En este sentido, desde los días bíblicos, la historia de la humanidad ha estado salpicada de delatores; quienes han traicionado a sus amigos, familias, vecinos, a sus pueblos y naciones. Cabe mencionar, algunos ejemplos de delaciones como el supuesto beso de la muerte del apóstol Judas Iscariote hacia Jesús, el complot de Marcus Brutus para expulsar a su amigo Julio César del poder, doña Marina (La Malinche) quien entregó su pueblo a los conquistadores españoles. También existen delatores que cambiaron el curso de la historia de sus naciones como la del mariscal Marshal Pétain, quien en un discurso dirigido al pueblo francés el 30 de octubre de 1940 y después de conocer a Adolf Hitler, declaró: "Hoy me pongo en marcha por el camino de la colaboración".
Es particularmente interesante, observar como la delación puede constituirse en un fenómeno de masa a través del poder, la propaganda, la inducción, el adoctrinamiento, el aprendizaje y el condicionamiento del comportamiento humano. El caso más extremo de delación en masa por la particularidad del ensañamiento y la cantidad de personas asesinadas, fue el genocidio de más de seis millones de personas perpetrado durante la segunda guerra mundial: el muy conocido y vergonzoso Holocausto Judío. Elias Canetti nos explica en su libro “Masa y Poder” como los sistemas totalitarios que están basados en el poder del gobernante y en la violencia que se ejerce, se convierten en una columna vertebral para acatar órdenes; las cuales pueden conducir a la abnegación patológica y a la enfermedad mental. Es entonces, que puede suponerse como la masa de súbditos alemanes; adoctrinados por el partido nacionalsocialista alemán, Adolf Hitler, y toda la maquinaria militar y propagandística del tercer reich, sólo pudo ser controlada por un gobernante paranoico y psicópata que instrumentalizaría a través de la violencia, una masa de delatores; los cuales decidieron radicalmente sobre la vida y la muerte del pueblo judío.
Los efectos psicológicos de la delación sobre las víctimas pueden provocar traumas, sentimientos de pérdida y dolor permanentes, trastornos de ansiedad, ira y otros trastornos de salud mental que pueden repercutir durante toda la vida del individuo, de un pueblo o del colectivo afectado; traspasando incluso generaciones. El delator se convierte en una fuente de ansiedad y de acuerdo a algunos experimentos también pueden provocar en los afectados sentimientos de contaminación mental, al imaginar actos no consentidos e inaceptables en contraposición a los valores éticos y morales.

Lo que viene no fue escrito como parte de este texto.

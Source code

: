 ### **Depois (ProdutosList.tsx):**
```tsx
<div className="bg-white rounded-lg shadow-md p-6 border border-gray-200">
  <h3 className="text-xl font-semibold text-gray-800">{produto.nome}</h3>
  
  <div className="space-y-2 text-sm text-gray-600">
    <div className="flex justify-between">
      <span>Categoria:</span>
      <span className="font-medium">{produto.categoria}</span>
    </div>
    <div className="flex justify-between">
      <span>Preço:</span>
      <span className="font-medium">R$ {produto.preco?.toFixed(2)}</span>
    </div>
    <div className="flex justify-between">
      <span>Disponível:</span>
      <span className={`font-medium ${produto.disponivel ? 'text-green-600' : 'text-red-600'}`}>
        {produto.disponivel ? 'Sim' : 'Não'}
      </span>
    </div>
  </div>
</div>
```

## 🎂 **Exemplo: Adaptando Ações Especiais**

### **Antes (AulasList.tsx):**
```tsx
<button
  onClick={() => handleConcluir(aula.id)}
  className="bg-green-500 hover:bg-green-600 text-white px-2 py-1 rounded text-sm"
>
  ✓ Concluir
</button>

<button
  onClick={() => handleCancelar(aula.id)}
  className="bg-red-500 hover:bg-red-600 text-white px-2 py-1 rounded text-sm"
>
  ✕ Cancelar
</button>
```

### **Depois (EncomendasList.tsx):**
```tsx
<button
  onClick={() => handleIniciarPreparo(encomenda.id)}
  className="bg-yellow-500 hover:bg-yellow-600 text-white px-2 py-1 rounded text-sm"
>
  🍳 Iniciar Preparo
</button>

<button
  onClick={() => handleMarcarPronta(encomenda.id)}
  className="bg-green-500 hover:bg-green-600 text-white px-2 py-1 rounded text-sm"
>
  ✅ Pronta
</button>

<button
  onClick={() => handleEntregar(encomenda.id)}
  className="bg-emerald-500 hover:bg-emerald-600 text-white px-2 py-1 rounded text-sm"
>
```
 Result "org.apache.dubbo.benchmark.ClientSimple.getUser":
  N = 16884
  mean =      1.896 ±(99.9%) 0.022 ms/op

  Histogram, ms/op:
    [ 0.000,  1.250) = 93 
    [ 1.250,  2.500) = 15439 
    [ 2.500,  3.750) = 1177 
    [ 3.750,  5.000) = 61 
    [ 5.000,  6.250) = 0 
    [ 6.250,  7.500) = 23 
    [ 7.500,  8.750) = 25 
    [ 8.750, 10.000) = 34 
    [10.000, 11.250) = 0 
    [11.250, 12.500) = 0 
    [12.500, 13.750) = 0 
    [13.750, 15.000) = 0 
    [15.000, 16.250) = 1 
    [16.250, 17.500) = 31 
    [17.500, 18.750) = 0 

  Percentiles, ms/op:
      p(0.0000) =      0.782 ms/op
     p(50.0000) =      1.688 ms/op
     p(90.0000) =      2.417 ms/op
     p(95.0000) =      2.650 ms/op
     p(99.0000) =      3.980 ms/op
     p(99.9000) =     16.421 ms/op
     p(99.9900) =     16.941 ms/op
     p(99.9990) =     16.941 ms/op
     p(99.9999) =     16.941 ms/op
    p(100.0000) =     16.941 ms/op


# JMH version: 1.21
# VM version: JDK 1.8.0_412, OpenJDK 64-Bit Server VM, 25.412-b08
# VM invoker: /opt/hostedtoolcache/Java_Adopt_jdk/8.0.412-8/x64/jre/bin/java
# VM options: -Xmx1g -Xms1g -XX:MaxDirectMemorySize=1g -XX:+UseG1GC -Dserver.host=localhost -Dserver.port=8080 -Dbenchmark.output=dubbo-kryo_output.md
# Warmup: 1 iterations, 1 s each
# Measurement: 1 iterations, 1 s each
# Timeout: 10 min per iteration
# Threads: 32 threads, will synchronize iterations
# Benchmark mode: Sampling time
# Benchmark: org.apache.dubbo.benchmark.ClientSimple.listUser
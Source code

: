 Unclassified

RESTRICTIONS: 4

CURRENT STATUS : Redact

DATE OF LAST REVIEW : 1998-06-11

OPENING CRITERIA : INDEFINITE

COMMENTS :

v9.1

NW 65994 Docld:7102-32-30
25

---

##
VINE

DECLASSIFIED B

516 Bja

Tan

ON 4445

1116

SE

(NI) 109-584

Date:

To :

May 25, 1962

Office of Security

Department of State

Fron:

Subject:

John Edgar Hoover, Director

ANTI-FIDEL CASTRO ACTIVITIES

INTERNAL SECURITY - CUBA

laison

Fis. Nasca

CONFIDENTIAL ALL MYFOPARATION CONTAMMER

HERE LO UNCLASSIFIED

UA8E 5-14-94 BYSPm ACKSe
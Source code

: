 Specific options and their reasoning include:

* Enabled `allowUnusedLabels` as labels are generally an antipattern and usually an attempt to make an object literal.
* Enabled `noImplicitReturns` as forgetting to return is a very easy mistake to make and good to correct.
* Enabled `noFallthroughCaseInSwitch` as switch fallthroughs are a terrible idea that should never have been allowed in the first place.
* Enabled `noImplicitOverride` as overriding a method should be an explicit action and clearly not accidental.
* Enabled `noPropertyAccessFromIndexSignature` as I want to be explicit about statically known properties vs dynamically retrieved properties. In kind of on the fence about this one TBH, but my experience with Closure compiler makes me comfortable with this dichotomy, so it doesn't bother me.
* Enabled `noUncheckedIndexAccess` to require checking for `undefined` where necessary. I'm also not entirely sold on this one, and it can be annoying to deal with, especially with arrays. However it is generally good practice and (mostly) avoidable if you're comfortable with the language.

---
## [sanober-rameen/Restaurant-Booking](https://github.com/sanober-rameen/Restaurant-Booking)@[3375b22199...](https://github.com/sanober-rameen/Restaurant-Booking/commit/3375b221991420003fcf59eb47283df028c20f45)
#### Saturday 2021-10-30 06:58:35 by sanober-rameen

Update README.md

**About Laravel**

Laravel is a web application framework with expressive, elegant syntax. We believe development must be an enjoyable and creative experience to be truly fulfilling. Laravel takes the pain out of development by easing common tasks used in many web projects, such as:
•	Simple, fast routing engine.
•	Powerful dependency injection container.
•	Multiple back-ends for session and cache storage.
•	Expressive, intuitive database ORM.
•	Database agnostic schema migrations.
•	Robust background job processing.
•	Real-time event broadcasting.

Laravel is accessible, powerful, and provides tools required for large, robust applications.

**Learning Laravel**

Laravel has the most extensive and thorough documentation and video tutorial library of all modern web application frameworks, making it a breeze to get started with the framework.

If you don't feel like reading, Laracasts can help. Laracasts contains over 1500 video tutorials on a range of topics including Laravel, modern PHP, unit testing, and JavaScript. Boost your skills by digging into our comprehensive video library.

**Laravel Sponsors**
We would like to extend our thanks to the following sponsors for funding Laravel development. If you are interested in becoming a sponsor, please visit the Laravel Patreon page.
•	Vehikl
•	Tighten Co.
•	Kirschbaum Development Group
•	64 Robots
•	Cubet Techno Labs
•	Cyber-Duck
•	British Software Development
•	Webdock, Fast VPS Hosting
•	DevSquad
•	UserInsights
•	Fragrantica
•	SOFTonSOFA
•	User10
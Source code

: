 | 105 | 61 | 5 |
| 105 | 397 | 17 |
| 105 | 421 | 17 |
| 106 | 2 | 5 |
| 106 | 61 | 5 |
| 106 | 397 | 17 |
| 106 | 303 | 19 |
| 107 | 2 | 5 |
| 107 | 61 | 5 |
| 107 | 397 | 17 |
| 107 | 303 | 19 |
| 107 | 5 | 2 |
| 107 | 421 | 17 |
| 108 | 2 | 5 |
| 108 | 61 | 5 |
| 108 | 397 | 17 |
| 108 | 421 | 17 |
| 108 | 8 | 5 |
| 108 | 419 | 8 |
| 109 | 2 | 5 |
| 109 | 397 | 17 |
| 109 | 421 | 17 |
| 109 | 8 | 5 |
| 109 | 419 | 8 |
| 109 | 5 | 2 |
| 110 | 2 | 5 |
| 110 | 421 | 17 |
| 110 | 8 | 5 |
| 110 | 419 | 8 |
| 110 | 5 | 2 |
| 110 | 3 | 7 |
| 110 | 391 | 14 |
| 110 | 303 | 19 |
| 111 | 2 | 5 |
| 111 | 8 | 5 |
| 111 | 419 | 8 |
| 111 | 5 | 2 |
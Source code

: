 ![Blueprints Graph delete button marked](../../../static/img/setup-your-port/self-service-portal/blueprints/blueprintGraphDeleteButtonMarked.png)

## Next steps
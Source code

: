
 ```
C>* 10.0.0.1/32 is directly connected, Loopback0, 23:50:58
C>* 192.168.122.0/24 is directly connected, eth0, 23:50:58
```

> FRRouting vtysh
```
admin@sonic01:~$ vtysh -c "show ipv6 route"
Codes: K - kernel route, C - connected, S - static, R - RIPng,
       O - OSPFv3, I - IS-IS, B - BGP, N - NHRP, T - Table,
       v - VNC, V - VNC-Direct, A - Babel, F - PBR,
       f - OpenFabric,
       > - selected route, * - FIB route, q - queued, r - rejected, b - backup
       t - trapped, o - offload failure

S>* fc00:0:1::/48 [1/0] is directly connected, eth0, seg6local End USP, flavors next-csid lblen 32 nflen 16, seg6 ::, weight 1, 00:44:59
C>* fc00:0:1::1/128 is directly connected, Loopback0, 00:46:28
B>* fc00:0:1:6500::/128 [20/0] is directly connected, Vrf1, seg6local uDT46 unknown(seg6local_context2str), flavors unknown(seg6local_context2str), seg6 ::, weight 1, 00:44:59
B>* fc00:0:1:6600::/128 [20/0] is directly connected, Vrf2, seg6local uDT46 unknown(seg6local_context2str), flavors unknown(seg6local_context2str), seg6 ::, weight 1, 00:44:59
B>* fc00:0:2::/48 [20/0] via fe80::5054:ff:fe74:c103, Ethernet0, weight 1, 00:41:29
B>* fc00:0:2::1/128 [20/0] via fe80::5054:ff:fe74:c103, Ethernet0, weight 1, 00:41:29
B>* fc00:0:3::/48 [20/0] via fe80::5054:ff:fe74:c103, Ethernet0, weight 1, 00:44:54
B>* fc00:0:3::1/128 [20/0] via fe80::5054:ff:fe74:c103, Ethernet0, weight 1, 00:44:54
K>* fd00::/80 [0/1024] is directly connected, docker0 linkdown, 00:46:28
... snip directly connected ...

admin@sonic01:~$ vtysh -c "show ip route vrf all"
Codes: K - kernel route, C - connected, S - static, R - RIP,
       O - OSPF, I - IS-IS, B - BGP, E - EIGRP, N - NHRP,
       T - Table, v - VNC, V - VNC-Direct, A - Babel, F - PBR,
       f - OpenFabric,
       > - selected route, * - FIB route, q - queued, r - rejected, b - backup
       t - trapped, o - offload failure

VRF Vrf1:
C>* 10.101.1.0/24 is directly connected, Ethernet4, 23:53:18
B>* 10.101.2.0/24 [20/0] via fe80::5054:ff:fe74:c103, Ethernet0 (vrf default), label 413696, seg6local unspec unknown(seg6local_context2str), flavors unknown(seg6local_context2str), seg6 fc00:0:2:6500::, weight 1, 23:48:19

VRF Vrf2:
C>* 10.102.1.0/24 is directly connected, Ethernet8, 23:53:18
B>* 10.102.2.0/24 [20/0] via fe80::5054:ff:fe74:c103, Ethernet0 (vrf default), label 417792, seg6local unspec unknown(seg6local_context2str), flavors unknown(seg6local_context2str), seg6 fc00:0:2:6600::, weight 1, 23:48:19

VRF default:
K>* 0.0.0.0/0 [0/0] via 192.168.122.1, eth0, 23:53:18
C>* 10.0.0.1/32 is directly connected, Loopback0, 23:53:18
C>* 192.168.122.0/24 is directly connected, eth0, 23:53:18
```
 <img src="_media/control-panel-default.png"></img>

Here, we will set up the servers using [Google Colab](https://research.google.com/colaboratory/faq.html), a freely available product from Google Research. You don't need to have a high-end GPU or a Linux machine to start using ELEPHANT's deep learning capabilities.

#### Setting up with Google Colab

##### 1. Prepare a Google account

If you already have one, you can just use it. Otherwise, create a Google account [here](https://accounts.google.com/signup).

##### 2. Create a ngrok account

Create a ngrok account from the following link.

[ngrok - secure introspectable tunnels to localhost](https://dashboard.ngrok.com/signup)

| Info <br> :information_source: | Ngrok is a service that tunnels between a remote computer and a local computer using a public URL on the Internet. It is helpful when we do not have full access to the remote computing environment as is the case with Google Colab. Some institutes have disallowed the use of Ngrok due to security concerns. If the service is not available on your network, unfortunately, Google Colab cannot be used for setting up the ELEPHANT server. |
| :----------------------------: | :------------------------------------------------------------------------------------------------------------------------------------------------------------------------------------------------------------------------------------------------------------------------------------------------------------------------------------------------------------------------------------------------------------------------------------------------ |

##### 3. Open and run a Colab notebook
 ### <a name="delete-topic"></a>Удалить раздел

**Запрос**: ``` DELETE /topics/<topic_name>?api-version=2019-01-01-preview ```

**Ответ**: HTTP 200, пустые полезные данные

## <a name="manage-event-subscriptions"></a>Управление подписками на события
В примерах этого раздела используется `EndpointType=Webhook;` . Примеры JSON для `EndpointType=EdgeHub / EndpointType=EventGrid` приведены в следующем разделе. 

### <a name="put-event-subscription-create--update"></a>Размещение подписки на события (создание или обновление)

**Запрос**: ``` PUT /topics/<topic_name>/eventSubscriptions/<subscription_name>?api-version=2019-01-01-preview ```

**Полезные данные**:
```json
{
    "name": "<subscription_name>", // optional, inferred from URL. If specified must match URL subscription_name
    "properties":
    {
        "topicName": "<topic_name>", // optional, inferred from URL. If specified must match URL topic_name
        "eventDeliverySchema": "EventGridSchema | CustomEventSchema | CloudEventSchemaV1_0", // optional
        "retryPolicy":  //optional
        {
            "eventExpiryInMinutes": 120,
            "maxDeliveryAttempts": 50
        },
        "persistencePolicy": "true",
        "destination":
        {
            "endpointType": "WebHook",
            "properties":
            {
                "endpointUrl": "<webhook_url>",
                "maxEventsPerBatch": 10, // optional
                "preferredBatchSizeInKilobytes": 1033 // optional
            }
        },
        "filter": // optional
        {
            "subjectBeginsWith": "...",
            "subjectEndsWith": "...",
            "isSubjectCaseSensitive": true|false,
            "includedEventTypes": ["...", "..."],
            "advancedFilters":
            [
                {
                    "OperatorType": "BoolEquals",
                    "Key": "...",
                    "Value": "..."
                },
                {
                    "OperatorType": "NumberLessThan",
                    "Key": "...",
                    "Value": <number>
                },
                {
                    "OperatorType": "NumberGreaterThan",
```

Un ejemplo sobresaliente sobre la condición humana en la literatura universal acerca de la cobardía, la delación y la traición es el cuento de Jorge Luis Borges “La forma de la espada”, narrado en tercera persona a través de la oblicuidad y el subconsciente del personaje John Vincent Moon: “Yo había salido cuando el amanecer estaba en el cielo; antes del mediodía volví. Moon, en la biblioteca, hablaba con alguien; el tono de la voz me hizo comprender que hablaba por teléfono. Después oí mi nombre; después que yo regresaría a las siete, después la indicación de que me arrestaran cuando yo atravesara el jardín. Mi razonable amigo estaba razonablemente vendiéndome. Le oí exigir unas garantías de seguridad personal. Aquí mi historia se confunde y se pierde. Sé que perseguí al delator a través de negros corredores de pesadilla y de hondas escaleras de vértigo. Moon conocía la casa muy bien, harto mejor que yo. Una o dos veces lo perdí. Lo acorralé antes de que los soldados me detuvieran. De una de las panoplias del general arranqué un alfanje; con esa media luna de acero le rubriqué en la cara, para siempre, una media luna de sangre. Borges: a usted que es un desconocido, le he hecho esta confesión. No me duele tanto su menosprecio.
Aquí el narrador se detuvo. Noté que le temblaban las manos.
— ¿Y Moon? —le interrogué.
—Cobró los dineros de Judas y huyó al Brasil. Esa tarde, en la plaza, vio fusilar un maniquí por unos borrachos.
Aguardé en vano la continuación de la historia. Al fin le dije que prosiguiera.
Entonces un gemido lo atravesó; entonces me mostró con débil dulzura la corva cicatriz blanquecina.
— ¿Usted no me cree? —balbuceó—. ¿No ve que llevo escrita en la cara la marca de mi infamia? Le he narrado la historia de este modo para que usted la oyera hasta el fin. Yo he denunciado al hombre que me amparó: yo soy Vincent Moon. Ahora desprécieme”.